The polynomials $x^2-1$ has four roots in $\mathbb{Z}/8\mathbb{Z}{}$ , namely $1$ , $3$ , $5$ , and $7$ . In contrast, the following proposition shows that a polynomial of degree $d$ over a field, such as $\mathbb{Z}/p\mathbb{Z}{}$ , can have at most $d$ roots.

Proposition 2.5 (Root Bound)   Let $f\in k[x]$ be a nonzero polynomial over a field $k$ . Then there are at most $\deg(f)$ elements $\alpha\in k$ such that $f(\alpha)=0$ .

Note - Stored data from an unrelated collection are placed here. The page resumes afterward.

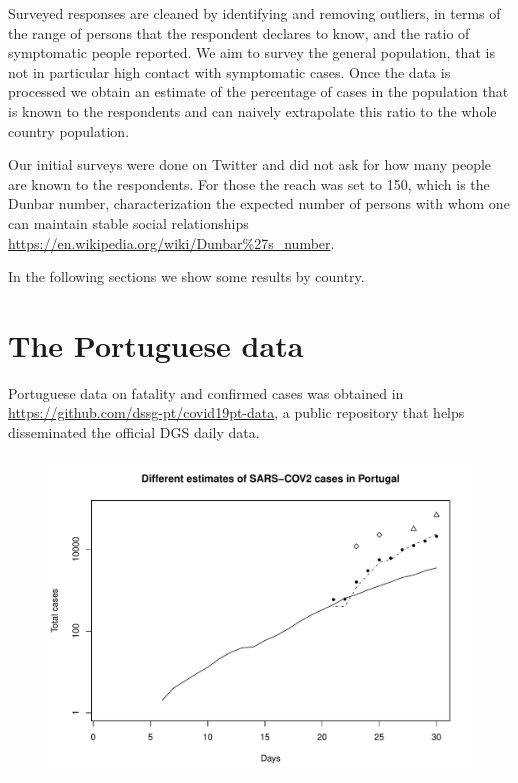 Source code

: \documentclass{article}
\begin{document}
Surveyed responses are cleaned by identifying and removing outliers, in terms of the range of persons that the respondent declares to know, and the ratio of symptomatic people reported. We aim to survey the general population, that is not in particular high contact with symptomatic cases. Once the data is processed we obtain an estimate of the percentage of cases in the population that is known to the respondents and can naively extrapolate this ratio to the whole country population. 


Our initial surveys were done on Twitter and did not ask for how many people are known to the respondents. For those the reach was set to 150, which is the Dunbar number, characterization the expected number of persons with whom one can maintain stable social relationships \url{https://en.wikipedia.org/wiki/Dunbar%27s_number}. 

In the following sections we show some results by country. 

\section{The Portuguese data}

Portuguese data on fatality and confirmed cases was obtained in \url{https://github.com/dssg-pt/covid19pt-data}, a public repository that helps disseminated the official DGS daily data.

\begin{figure}
\begin{center}
\includegraphics[width=.9\linewidth]{EstPTMar26.pdf}
\end{center}
\end{figure}
\end{document}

Proof. We prove the proposition by induction on $\deg(f)$ . The cases in which $\deg(f)\leq 1$ are clear. Write $f = a_n x^n + \cdots a_1 x + a_0$ . If $f(\alpha)=0$ then

$$f(x) = f(x) - f(\alpha)$$

$$= a_n(x^n-\alpha^n) + \cdots + a_1(x-\alpha) + a_0(1-1)$$

$$= (x-\alpha)(a_n(x^{n-1}+\cdots + \alpha^{n-1}) + \cdots + a_2(x+\alpha) + a_1)$$

$$= (x-\alpha)g(x),$$

for some polynomial $g(x)\in k[x]$ . Next suppose that $f(\beta)=0$ with $\beta\neq \alpha$ . Then $(\beta-\alpha) g(\beta) = 0$ , so, since $\beta-\alpha\neq 0$ and $k$ is a field, we have $g(\beta)=0$ . By our inductive hypothesis, $g$ has at most $n-1$ roots, so there are at most $n-1$ possibilities for $\beta$ . It follows that $f$ has at most $n$ roots. $\qedsymbol$

SAGE Example 2.5   We use SAGE to find the roots of a polynomials over $\mathbb{Z}/13\mathbb{Z}{}$ .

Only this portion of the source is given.